▶ **PROBLEM REQUIREMENTS**: Your answer should be every line of the entries that has the string "float" in it.

▶ **EXTRACTED DATA**:
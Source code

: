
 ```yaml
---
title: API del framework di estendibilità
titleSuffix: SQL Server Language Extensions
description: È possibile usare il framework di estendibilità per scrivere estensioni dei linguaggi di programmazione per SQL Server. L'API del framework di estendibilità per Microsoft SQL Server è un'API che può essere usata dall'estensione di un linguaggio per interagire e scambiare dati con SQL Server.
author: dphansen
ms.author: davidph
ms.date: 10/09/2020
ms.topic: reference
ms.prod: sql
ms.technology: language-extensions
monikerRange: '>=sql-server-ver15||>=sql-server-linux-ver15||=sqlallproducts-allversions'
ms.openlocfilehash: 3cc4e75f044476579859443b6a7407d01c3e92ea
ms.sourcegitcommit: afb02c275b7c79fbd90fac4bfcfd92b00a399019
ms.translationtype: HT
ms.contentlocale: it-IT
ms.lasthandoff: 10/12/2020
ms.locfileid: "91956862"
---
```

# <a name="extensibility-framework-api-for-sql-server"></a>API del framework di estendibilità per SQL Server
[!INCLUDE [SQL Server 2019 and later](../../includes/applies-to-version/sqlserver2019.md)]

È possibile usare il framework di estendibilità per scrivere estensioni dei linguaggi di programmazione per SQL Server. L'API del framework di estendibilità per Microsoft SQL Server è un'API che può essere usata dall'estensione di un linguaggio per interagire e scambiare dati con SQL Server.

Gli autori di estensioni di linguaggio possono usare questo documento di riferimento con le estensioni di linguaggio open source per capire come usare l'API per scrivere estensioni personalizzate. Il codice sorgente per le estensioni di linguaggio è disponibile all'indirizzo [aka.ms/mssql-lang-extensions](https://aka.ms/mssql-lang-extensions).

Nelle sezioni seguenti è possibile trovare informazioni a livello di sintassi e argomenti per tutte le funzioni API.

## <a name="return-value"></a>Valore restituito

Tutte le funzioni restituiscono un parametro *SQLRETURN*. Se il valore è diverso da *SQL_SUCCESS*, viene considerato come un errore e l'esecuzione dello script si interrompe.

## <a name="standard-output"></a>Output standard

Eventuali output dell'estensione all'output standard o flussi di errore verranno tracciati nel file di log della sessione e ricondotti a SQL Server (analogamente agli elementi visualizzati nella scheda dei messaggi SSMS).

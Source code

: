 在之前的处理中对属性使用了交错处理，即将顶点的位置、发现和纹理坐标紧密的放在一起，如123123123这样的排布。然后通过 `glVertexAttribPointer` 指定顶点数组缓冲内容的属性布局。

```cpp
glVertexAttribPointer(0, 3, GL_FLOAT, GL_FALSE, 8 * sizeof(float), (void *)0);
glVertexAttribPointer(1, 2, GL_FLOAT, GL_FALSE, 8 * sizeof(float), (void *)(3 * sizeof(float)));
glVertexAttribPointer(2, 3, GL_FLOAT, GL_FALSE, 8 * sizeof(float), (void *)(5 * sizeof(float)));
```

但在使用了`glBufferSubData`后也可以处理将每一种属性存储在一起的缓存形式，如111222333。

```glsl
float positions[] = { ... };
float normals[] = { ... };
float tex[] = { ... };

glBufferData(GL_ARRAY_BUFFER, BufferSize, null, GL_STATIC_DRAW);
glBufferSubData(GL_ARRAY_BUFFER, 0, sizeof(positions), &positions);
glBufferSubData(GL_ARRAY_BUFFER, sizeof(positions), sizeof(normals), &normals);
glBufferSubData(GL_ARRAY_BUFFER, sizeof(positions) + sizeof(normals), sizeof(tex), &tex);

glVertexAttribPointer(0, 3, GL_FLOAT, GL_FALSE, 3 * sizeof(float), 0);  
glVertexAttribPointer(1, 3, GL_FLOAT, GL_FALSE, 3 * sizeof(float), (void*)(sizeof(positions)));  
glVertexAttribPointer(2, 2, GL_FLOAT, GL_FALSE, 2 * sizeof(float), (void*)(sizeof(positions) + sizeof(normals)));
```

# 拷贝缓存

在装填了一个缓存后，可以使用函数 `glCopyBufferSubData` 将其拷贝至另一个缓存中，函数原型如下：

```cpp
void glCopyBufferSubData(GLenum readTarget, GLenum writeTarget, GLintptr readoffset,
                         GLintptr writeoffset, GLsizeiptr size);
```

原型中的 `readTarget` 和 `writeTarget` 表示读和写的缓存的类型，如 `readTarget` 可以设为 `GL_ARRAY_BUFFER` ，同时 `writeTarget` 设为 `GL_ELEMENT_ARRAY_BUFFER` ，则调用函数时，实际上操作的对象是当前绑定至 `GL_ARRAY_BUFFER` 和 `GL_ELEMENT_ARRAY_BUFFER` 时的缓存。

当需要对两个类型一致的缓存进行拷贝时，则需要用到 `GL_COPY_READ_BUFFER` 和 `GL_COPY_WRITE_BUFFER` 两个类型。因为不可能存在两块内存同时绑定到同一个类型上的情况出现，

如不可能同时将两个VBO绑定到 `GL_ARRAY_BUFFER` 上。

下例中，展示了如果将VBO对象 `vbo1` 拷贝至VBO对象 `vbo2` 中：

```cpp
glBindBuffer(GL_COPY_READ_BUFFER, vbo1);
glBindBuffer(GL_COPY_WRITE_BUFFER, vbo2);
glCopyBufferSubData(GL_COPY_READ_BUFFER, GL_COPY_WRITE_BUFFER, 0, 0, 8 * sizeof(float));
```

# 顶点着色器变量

▶ **ANSWER FOR THIS EXERCISE**:
glVertexAttribPointer(0, 3, GL_FLOAT, GL_FALSE, 8 * sizeof(float), (void *)0);
glVertexAttribPointer(1, 2, GL_FLOAT, GL_FALSE, 8 * sizeof(float), (void *)(3 * sizeof(float)));
glVertexAttribPointer(2, 3, GL_FLOAT, GL_FALSE, 8 * sizeof(float), (void *)(5 * sizeof(float)));
float positions[] = { ... };
float normals[] = { ... };
float tex[] = { ... };
glVertexAttribPointer(0, 3, GL_FLOAT, GL_FALSE, 3 * sizeof(float), 0);  
glVertexAttribPointer(1, 3, GL_FLOAT, GL_FALSE, 3 * sizeof(float), (void*)(sizeof(positions)));  
glVertexAttribPointer(2, 2, GL_FLOAT, GL_FALSE, 2 * sizeof(float), (void*)(sizeof(positions) + sizeof(normals)));
glCopyBufferSubData(GL_COPY_READ_BUFFER, GL_COPY_WRITE_BUFFER, 0, 0, 8 * sizeof(float));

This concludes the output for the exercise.